Detailed treatments of early UML use are provided in several articles by Booch, Rumbaugh, and Jacobson (Booch et al., 1999; Jacobson et al., 1999; Rumbaugh et al., 1999). The latest specifications for UML 2 may be accessed at www.uml.org/. The UML notation includes hundreds of symbols, from which various diagrams may be constructed to model different perspectives of an application. Structural perspectives may be modeled with class, object, component, deployment, package, and composite structure diagrams. Behavioral perspectives may be modeled with use case, state machine, activity, sequence, collaboration, interaction overview, and timing diagrams. This article focuses on data modeling, so considers only the static structure (class and object) diagrams. UML diagrams may be supplemented by textual constraints expressed in the Object Constraint Language (OCL). For detailed coverage of OCL 2.0, see Warmer and Kleppe (2003).
ORM pictures the world simply in terms of objects (entities or values) that play roles (parts in relationships). For example, you are now playing the role of reading, and this article is playing the role of being read. Overviews of ORM may be found in Halpin (2006, 2007b) and a detailed treatment in Halpin and Morgan (2008). For advanced treatment of some specific ORM topics, see Bloesch and Halpin (1997), De Troyer and Meersman (1995), Halpin (2001, 2002, 2004a), Halpin and Bloesch (1999), and Hofstede, Proper, and van der Weide (1993).
Key Terms in this Chapter
Unified Modeling Language (UML): Language adopted by the Object Management Group as a modeling language for object-oriented analysis and design of software systems. UML includes several sublanguages and diagram notations for modeling different aspects of software systems.
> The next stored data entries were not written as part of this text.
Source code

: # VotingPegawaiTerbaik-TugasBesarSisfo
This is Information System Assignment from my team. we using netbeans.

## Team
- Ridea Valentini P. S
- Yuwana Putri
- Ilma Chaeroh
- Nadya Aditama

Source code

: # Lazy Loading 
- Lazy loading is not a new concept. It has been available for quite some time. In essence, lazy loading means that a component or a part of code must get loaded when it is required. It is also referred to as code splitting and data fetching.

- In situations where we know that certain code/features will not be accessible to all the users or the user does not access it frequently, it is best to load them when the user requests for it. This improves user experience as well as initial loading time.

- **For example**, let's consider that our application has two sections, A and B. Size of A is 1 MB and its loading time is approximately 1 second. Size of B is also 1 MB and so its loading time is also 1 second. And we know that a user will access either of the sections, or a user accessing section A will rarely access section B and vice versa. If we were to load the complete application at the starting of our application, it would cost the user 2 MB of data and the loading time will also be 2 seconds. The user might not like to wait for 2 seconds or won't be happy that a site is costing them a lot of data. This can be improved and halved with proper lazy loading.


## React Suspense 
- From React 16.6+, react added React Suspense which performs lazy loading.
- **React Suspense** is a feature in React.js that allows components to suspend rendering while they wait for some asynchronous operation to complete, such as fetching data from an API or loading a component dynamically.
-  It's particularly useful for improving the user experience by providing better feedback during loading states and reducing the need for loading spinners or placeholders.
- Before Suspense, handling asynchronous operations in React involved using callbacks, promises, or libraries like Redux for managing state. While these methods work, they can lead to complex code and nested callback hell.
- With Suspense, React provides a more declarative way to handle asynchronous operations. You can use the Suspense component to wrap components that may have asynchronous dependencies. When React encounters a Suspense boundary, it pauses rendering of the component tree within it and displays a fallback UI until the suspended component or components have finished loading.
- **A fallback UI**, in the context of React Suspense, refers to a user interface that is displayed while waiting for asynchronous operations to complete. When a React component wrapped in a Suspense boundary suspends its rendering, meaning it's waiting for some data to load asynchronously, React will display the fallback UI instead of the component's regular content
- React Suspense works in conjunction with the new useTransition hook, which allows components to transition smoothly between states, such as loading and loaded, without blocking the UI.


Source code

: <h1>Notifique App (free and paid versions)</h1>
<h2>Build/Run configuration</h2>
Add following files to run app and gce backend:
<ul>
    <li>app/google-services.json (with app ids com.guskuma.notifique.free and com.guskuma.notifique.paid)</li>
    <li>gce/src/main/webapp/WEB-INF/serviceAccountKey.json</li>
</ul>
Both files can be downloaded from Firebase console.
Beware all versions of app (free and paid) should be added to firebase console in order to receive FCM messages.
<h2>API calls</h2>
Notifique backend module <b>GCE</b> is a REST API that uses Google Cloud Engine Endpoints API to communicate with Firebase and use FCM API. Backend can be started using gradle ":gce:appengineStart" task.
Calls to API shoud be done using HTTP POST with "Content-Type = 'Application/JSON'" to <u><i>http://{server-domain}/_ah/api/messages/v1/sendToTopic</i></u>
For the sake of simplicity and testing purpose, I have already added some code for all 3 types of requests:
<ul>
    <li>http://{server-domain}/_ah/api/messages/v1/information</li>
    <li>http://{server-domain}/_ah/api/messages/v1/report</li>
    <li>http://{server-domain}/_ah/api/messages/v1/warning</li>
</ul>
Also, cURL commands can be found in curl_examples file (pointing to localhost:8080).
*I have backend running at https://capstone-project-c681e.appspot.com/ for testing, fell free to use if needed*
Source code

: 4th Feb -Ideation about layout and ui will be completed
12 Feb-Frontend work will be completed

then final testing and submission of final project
Entity Type: An entity is a non-lexical object that in the real world is identified using a definite description that relates it to other things (e.g., the Country that has CountryCode ‘US’). Typically, an entity may undergo changes over time. An entity type is a kind of entity, for example, Person, Country. In UML, an entity is called an object, and an entity type is called a class.
Role: In ORM, a role is a part played in a fact type (relationship type). In UML, this is known as an association-end. For example, in the fact type Person works for Company, Person plays the role of employee, and Company plays the role of employer.
Business Rule: A constraint or derivation rule that applies to the business domain. An alethic/deontic static constraint restricts the possible/permitted states of the business, and a dynamic constraint restricts the possible/permitted transitions between states. A derivation rule declares how a fact may be derived from existing facts, or how an object is defined in terms of existing objects.